Connecting Spark nodes to Azure HD Insight

#1

Dear Community,

We are trying to configure KNIME Spark nodes in Azure environment using HD Insights and Spark Livy - however we are facing some challenges with the very initial step: Create Spark Context (Livy)

The Architecture

  • Microsoft Azure environment
  • Azure HD Insights using Sprak 2.4 (with Spark Livy)
  • Linux VM within the same Azure subscription as Azure HD Insight with KNIME Analytics Platform (Desktop) and Big Data nodes

What we would like to achive

  • Connect from KNIME Desktop to Spark coming with Azure HD Insight without Kerberos

Our current KNIME workflow consists from two nodes only: Azure Blob Storage node, pointing to HD Insight storage, and a Create Spark Context(Livy) node which has input parameter the Blob Storage node. On the Spark Context node, we can successfully select the proper folder from blob storage as a staging area, but the tricky point is the Livy URL.

We can access the Livy shipped with HD Insight using the https://spark_cluster_name.azurehdinsight.net/livy/ or by adding the 443 port to the URL which is required by the node.

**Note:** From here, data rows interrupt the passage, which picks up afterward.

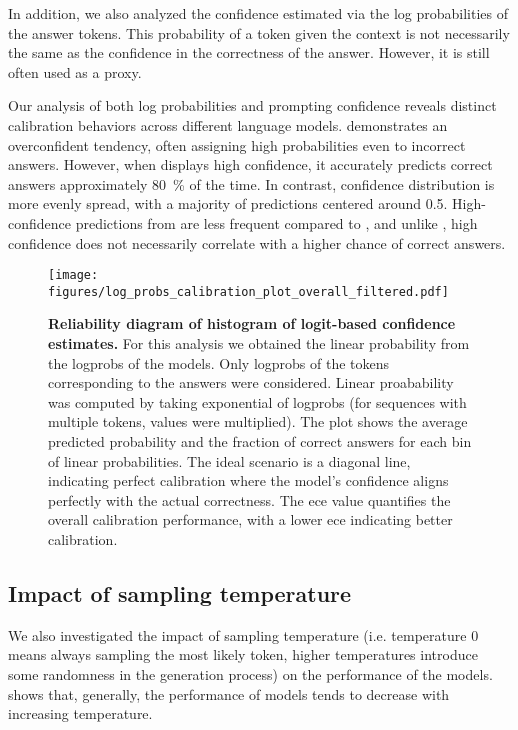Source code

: In addition, we also analyzed the confidence estimated via the log probabilities of the answer tokens. This probability of a token given the context is not necessarily the same as the confidence in the correctness of the answer. However, it is still often used as a proxy.

Our analysis of both log probabilities and prompting confidence reveals distinct calibration behaviors across different language models.
\GPTFourO demonstrates an overconfident tendency, often assigning high probabilities even to incorrect answers.
However, when \GPTFourO displays high confidence, it accurately predicts correct answers approximately \SI{80}{\percent} of the time. In contrast, \LlamaThreeOneEightBInstruct confidence distribution is more evenly spread, with a majority of predictions centered around 0.5. High-confidence predictions from \LlamaThreeOneEightBInstruct are less frequent compared to \GPTFourO, and unlike \GPTFourO, high confidence does not necessarily correlate with a higher chance of correct answers.

\begin{figure}[htb]
    \centering
    \texttt{[image: figures/log\_probs\_calibration\_plot\_overall\_filtered.pdf]}
    \caption{\textbf{Reliability diagram of histogram of logit-based confidence estimates.} For this analysis we obtained the linear probability from the logprobs of the models. Only logprobs of the tokens corresponding to the answers were considered. Linear proabability was computed by taking exponential of logprobs (for sequences with multiple tokens, values were multiplied).  The plot shows the average predicted probability and the fraction of correct answers for each bin of linear probabilities. The ideal scenario is a diagonal line, indicating perfect calibration where the model's confidence aligns perfectly with the actual correctness. The \gls{ece} value quantifies the overall calibration performance, with a lower \gls{ece} indicating better calibration.}
    \label{fig:confidence_score_distributions}
\end{figure}

\clearpage
\subsection{Impact of sampling temperature}
We also investigated the impact of sampling temperature (i.e. temperature 0 means always sampling the most likely token, higher temperatures introduce some randomness in the generation process) on the performance of the models.  shows that, generally, the performance of models tends to decrease with increasing temperature.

Since the Spark context has two options for authentication: None and Kerberos while Livy shipped with HD Insights requires user name + password we are not sure how to configure it, as whatever URL we pass to node (interal, external IP, host name of the HD Insight Spark head clusters, the actually Livy URL in the Azure recommended format (https://spark_cluster_name.azurehdinsight.net:443/livy/) the connectivity cannot be established.

Thank you in advance,
Botond

0 Likes

#2

Hi,

the Create Spark Context (Livy) node supports only None and Kerberos authentication in the dialog, but you can add username+password in the URL field as a workaround. For user botond and password secret, add them separated by a colon (:) and a at symbol (@) to the URL: https://botond:secret@spark_cluster_name.azurehdinsight.net:443/livy/

Sascha

1 Like